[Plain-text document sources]

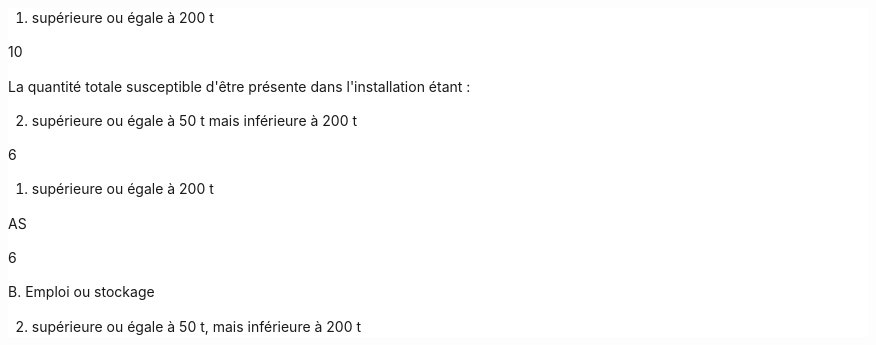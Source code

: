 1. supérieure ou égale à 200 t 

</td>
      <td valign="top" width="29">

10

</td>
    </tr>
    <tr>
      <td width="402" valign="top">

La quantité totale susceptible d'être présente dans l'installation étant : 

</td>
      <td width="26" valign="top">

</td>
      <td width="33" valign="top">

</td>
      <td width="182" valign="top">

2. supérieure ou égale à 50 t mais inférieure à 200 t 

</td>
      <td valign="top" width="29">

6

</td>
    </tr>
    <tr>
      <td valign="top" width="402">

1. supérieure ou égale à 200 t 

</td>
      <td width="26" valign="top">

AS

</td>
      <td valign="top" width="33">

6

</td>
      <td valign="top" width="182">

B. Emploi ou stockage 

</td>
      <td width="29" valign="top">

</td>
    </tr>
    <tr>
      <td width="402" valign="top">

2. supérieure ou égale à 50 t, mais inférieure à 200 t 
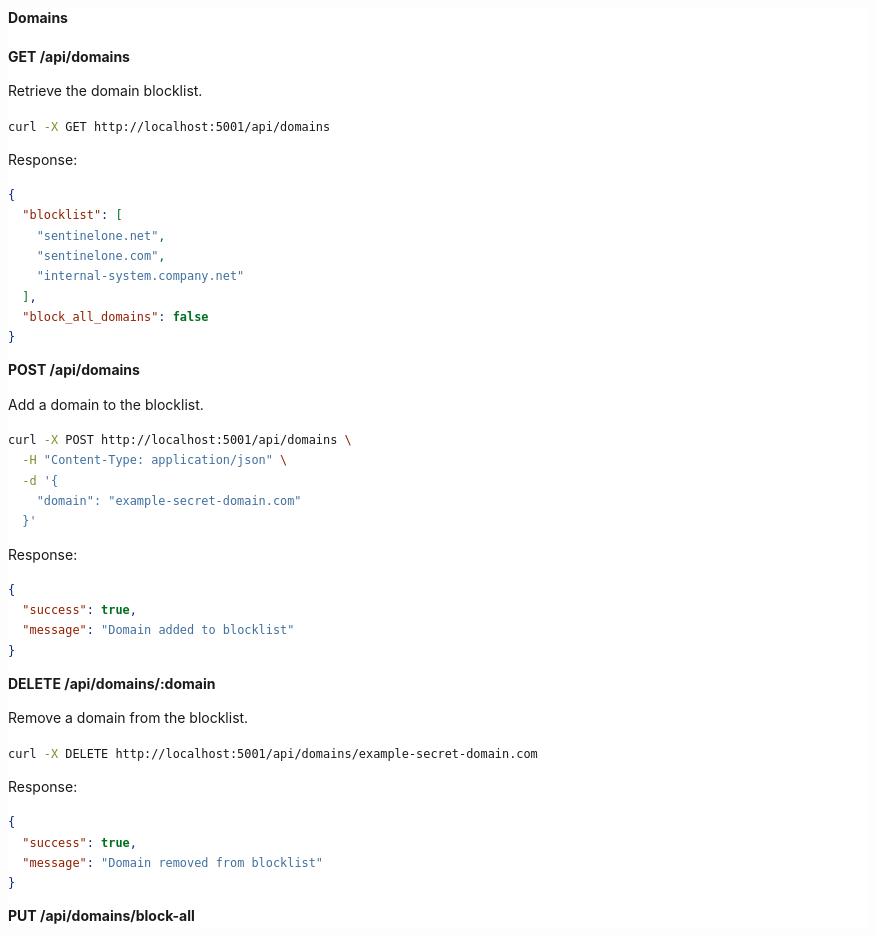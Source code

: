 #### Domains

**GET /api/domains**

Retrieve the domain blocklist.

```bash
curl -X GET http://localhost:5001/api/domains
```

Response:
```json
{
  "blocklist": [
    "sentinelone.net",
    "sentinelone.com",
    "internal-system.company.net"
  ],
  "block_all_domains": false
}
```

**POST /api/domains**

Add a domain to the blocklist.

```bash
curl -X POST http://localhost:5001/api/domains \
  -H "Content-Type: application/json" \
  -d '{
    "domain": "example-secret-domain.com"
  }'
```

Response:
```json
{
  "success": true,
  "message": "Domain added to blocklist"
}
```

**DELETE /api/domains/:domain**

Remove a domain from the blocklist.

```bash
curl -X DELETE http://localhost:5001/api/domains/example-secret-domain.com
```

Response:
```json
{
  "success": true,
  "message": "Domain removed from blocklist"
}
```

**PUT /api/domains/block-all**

> [TASK] Could you transcribe every entry above exactly, leaving out the images?

> [REPLY TO THE TASK]
Source code

: 1. supérieure ou égale à 200 t 

</td>
      <td valign="top" width="29">

10

</td>
    </tr>
    <tr>
      <td width="402" valign="top">

La quantité totale susceptible d'être présente dans l'installation étant : 

</td>
      <td width="26" valign="top">

</td>
      <td width="33" valign="top">

</td>
      <td width="182" valign="top">

2. supérieure ou égale à 50 t mais inférieure à 200 t 

</td>
      <td valign="top" width="29">

6

</td>
    </tr>
    <tr>
      <td valign="top" width="402">

1. supérieure ou égale à 200 t 

</td>
      <td width="26" valign="top">

AS

</td>
      <td valign="top" width="33">

6

</td>
      <td valign="top" width="182">

B. Emploi ou stockage 

</td>
      <td width="29" valign="top">

</td>
    </tr>
    <tr>
      <td width="402" valign="top">

2. supérieure ou égale à 50 t, mais inférieure à 200 t 
Source code

: #### Domains

**GET /api/domains**

Retrieve the domain blocklist.

```bash
curl -X GET http://localhost:5001/api/domains
```

Response:
```json
{
  "blocklist": [
    "sentinelone.net",
    "sentinelone.com",
    "internal-system.company.net"
  ],
  "block_all_domains": false
}
```

**POST /api/domains**

Add a domain to the blocklist.

```bash
curl -X POST http://localhost:5001/api/domains \
  -H "Content-Type: application/json" \
  -d '{
    "domain": "example-secret-domain.com"
  }'
```

Response:
```json
{
  "success": true,
  "message": "Domain added to blocklist"
}
```

**DELETE /api/domains/:domain**

Remove a domain from the blocklist.

```bash
curl -X DELETE http://localhost:5001/api/domains/example-secret-domain.com
```

Response:
```json
{
  "success": true,
  "message": "Domain removed from blocklist"
}
```

**PUT /api/domains/block-all**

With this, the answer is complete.